Offsite retreats where leadership teams got genuinely aligned. Values workshops where employees co-created something real. Engagement surveys whose findings were shared honestly. All of it followed by a return to Monday morning, the press of deadlines, and the slow gravitational pull of how things have always been done.
In over seven years of culture transformation work — from energy companies to universities to regional manufacturers — the pattern I've seen most consistently is this: Organizations are reasonably good at launching culture change. They are significantly less good at sustaining it.
Here's what I've found makes the difference.
Practice 1: Treat Culture Change as a Leadership Behavior Problem, Not Only a Communications Problem
Most organizations communicate their way through culture change. They announce the values. They share the vision. They cascade the messaging. And then they're surprised when the culture doesn't shift.
Communication is necessary, but communication alone isnot sufficient. Culture changes when leaders behave differently — consistently, visibly, and in the moments that matter most.
What I've seen work: Identify two or three specific leadership behaviors that are most critical to the desired culture and make them measurable. Not 'demonstrate integrity' — that's too abstract to hold anyone accountable. Something like: 'When you make a decision that affects your team, share the reasoning before you share the conclusion.' Specific, observable, and doable.
Then hold leaders accountable for those behaviors in the same way you hold them accountable for results. Not occasionally, but consistently.
Practice 2: Build the Middle, Not Just the Top
Culture change initiatives typically focus on senior leadership. That's the right place to start — senior leaders set the conditions for everything below them. But the place where culture actually lives, day to day, is in the behavior of middle managers and team leaders.
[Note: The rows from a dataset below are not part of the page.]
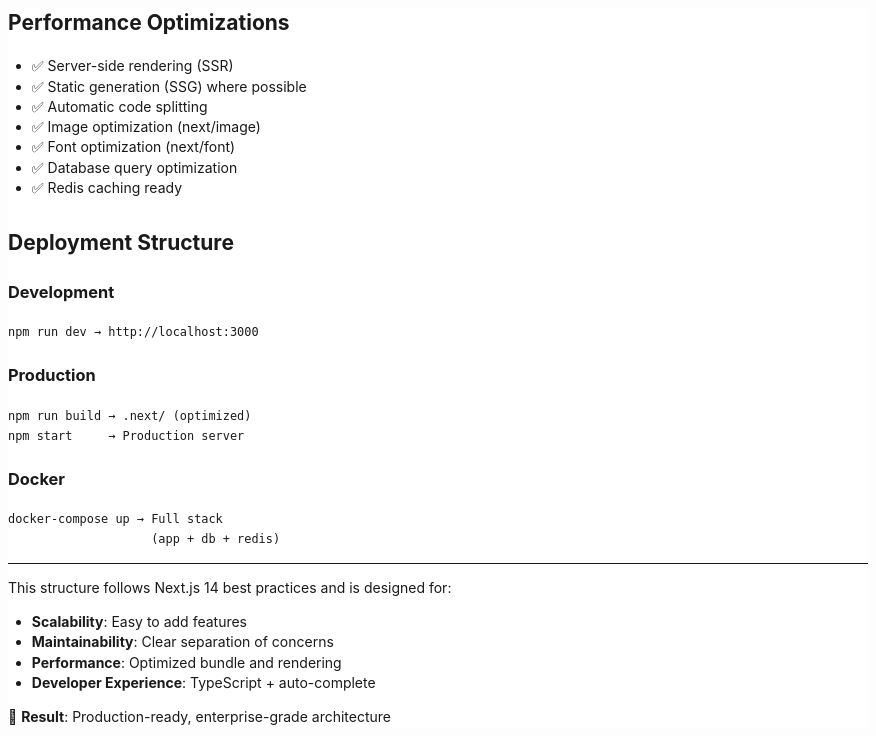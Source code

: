 ## Performance Optimizations

- ✅ Server-side rendering (SSR)
- ✅ Static generation (SSG) where possible
- ✅ Automatic code splitting
- ✅ Image optimization (next/image)
- ✅ Font optimization (next/font)
- ✅ Database query optimization
- ✅ Redis caching ready

## Deployment Structure

### Development
```
npm run dev → http://localhost:3000
```

### Production
```
npm run build → .next/ (optimized)
npm start     → Production server
```

### Docker
```
docker-compose up → Full stack
                    (app + db + redis)
```

---

This structure follows Next.js 14 best practices and is designed for:
- **Scalability**: Easy to add features
- **Maintainability**: Clear separation of concerns
- **Performance**: Optimized bundle and rendering
- **Developer Experience**: TypeScript + auto-complete

🎯 **Result**: Production-ready, enterprise-grade architecture

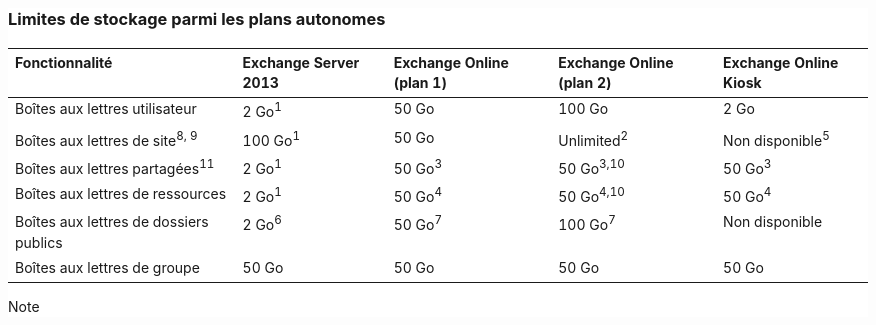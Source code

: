 ### <a name="storage-limits-across-standalone-plans"></a>Limites de stockage parmi les plans autonomes

| Fonctionnalité | Exchange Server 2013 | Exchange Online (plan 1) | Exchange Online (plan 2) | Exchange Online Kiosk |
|:-----|:-----|:-----|:-----|:-----|
|Boîtes aux lettres utilisateur|2 Go<sup>1</sup>|50 Go|100 Go|2 Go|
|Boîtes aux lettres de site<sup>8, 9</sup>|100 Go<sup>1</sup>|50 Go|Unlimited<sup>2</sup>|Non disponible<sup>5</sup>|
|Boîtes aux lettres partagées<sup>11</sup>|2 Go<sup>1</sup>|50 Go<sup>3</sup>|50 Go<sup>3,10</sup>|50 Go<sup>3</sup>|
|Boîtes aux lettres de ressources|2 Go<sup>1</sup>|50 Go<sup>4</sup>|50 Go<sup>4,10</sup>|50 Go<sup>4</sup>|
|Boîtes aux lettres de dossiers publics|2 Go<sup>6</sup>|50 Go<sup>7</sup>|100 Go<sup>7</sup>|Non disponible|
|Boîtes aux lettres de groupe|50 Go|50 Go|50 Go|50 Go|

> [!NOTE]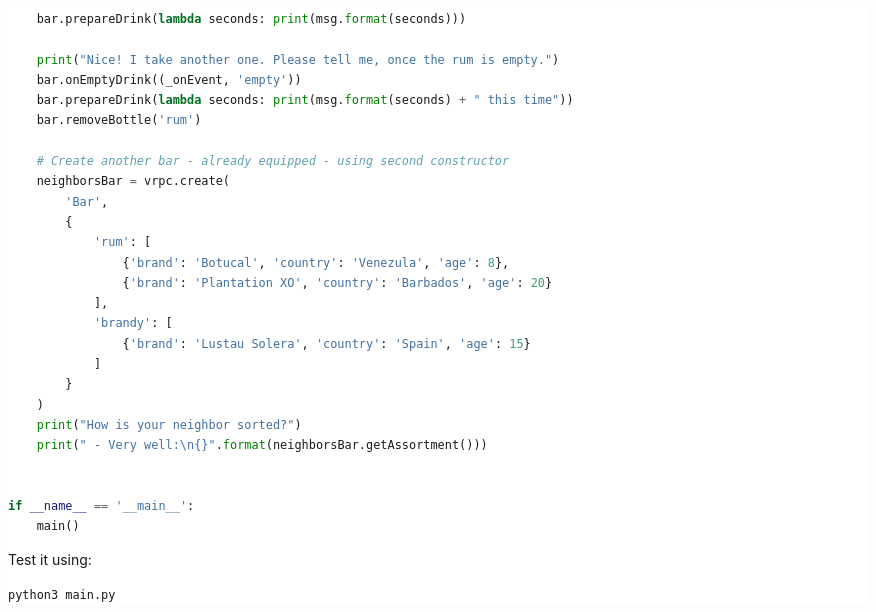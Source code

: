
 ```python
    bar.prepareDrink(lambda seconds: print(msg.format(seconds)))

    print("Nice! I take another one. Please tell me, once the rum is empty.")
    bar.onEmptyDrink((_onEvent, 'empty'))
    bar.prepareDrink(lambda seconds: print(msg.format(seconds) + " this time"))
    bar.removeBottle('rum')

    # Create another bar - already equipped - using second constructor
    neighborsBar = vrpc.create(
        'Bar',
        {
            'rum': [
                {'brand': 'Botucal', 'country': 'Venezula', 'age': 8},
                {'brand': 'Plantation XO', 'country': 'Barbados', 'age': 20}
            ],
            'brandy': [
                {'brand': 'Lustau Solera', 'country': 'Spain', 'age': 15}
            ]
        }
    )
    print("How is your neighbor sorted?")
    print(" - Very well:\n{}".format(neighborsBar.getAssortment()))


if __name__ == '__main__':
    main()
```

Test it using:

```bash
python3 main.py
```
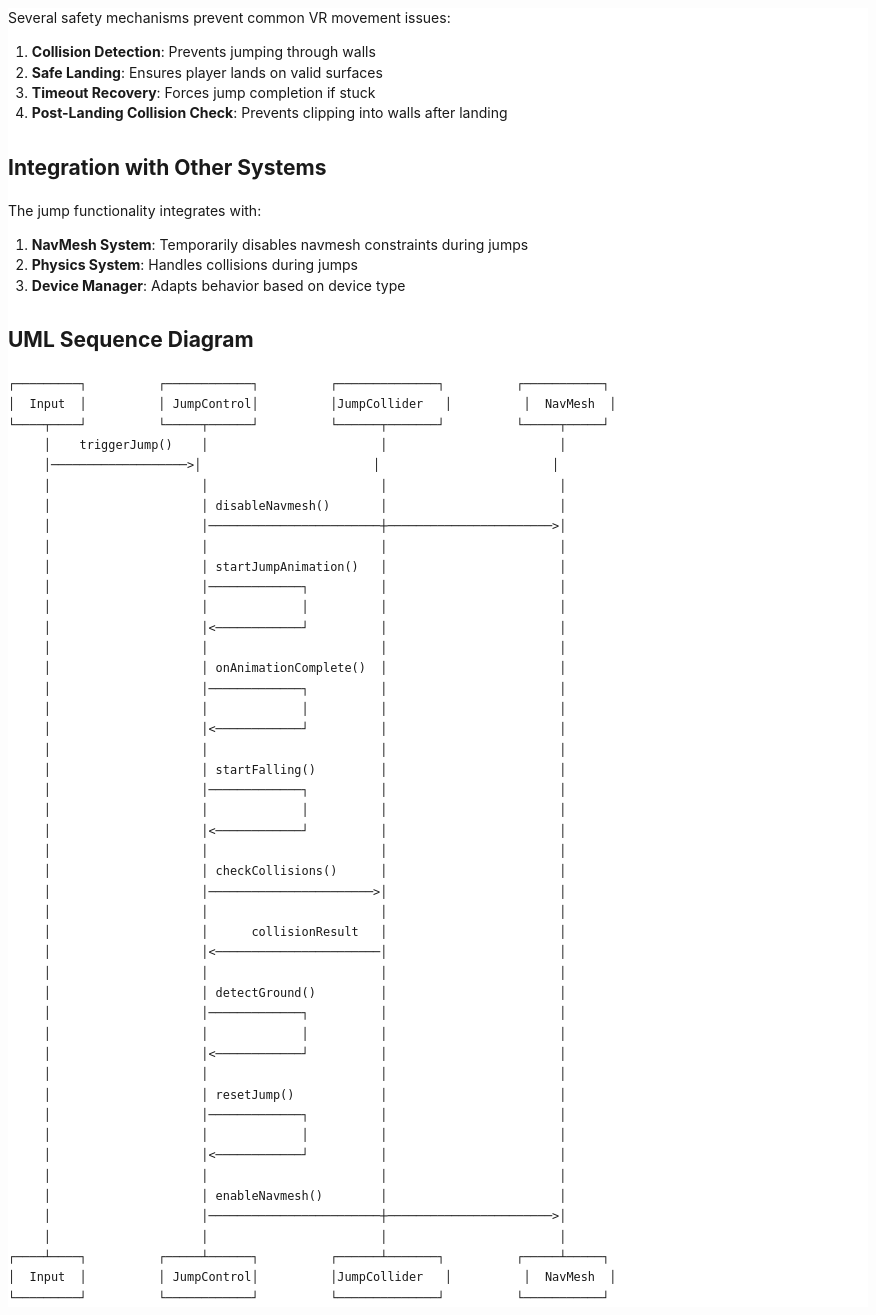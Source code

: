 Several safety mechanisms prevent common VR movement issues:

1. **Collision Detection**: Prevents jumping through walls
2. **Safe Landing**: Ensures player lands on valid surfaces
3. **Timeout Recovery**: Forces jump completion if stuck
4. **Post-Landing Collision Check**: Prevents clipping into walls after landing

## Integration with Other Systems

The jump functionality integrates with:

1. **NavMesh System**: Temporarily disables navmesh constraints during jumps
2. **Physics System**: Handles collisions during jumps
3. **Device Manager**: Adapts behavior based on device type

## UML Sequence Diagram

```
┌─────────┐          ┌────────────┐          ┌──────────────┐          ┌───────────┐
│  Input  │          │ JumpControl│          │JumpCollider   │          │  NavMesh  │
└────┬────┘          └─────┬──────┘          └──────┬───────┘          └─────┬─────┘
     │    triggerJump()    │                        │                        │
     │───────────────────>│                        │                        │
     │                     │                        │                        │
     │                     │ disableNavmesh()       │                        │
     │                     │────────────────────────┼───────────────────────>│
     │                     │                        │                        │
     │                     │ startJumpAnimation()   │                        │
     │                     │─────────────┐          │                        │
     │                     │             │          │                        │
     │                     │<────────────┘          │                        │
     │                     │                        │                        │
     │                     │ onAnimationComplete()  │                        │
     │                     │─────────────┐          │                        │
     │                     │             │          │                        │
     │                     │<────────────┘          │                        │
     │                     │                        │                        │
     │                     │ startFalling()         │                        │
     │                     │─────────────┐          │                        │
     │                     │             │          │                        │
     │                     │<────────────┘          │                        │
     │                     │                        │                        │
     │                     │ checkCollisions()      │                        │
     │                     │───────────────────────>│                        │
     │                     │                        │                        │
     │                     │      collisionResult   │                        │
     │                     │<───────────────────────│                        │
     │                     │                        │                        │
     │                     │ detectGround()         │                        │
     │                     │─────────────┐          │                        │
     │                     │             │          │                        │
     │                     │<────────────┘          │                        │
     │                     │                        │                        │
     │                     │ resetJump()            │                        │
     │                     │─────────────┐          │                        │
     │                     │             │          │                        │
     │                     │<────────────┘          │                        │
     │                     │                        │                        │
     │                     │ enableNavmesh()        │                        │
     │                     │────────────────────────┼───────────────────────>│
     │                     │                        │                        │
┌────┴────┐          ┌─────┴──────┐          ┌──────┴───────┐          ┌─────┴─────┐
│  Input  │          │ JumpControl│          │JumpCollider   │          │  NavMesh  │
└─────────┘          └────────────┘          └──────────────┘          └───────────┘
```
These are the people who translate organizational values into team reality. They're also frequently the people who receive the least investment in leadership development, the least clarity about what the new culture actually requires of them, and the most pressure to maintain productivity during transition.
In the engagements where I've seen the most durable culture change, the organization invested meaningfully in building capability at the middle — not just informing people about the culture they were supposed to be building, but developing the skills and confidence to actually build it.
Practice 3: Measure What Changes Culture, Not Just What Culture Change Produces
Engagement scores. Retention rates. Productivity metrics. These are outputs — important to track, but they tell you what happened after culture changed (or didn't), not whether the change is actually taking hold.
What I recommend measuring in addition: The behavioral indicators of the desired culture. Are leaders sharing reasoning before conclusions? Are teams having difficult conversations instead of routing around them? Is psychological safety improving in specific teams, and which leadership behaviors correlate with that improvement?
This requires more nuanced measurement than a single annual survey. But it gives you leading indicators — the ability to see culture change in progress rather than only in retrospect.
Culture change is not a project with a completion date. It's a sustained practice of leadership. The organizations that understand this — and build systems to support it — are the ones whose culture initiatives actually show up in how it feels to work there five years later.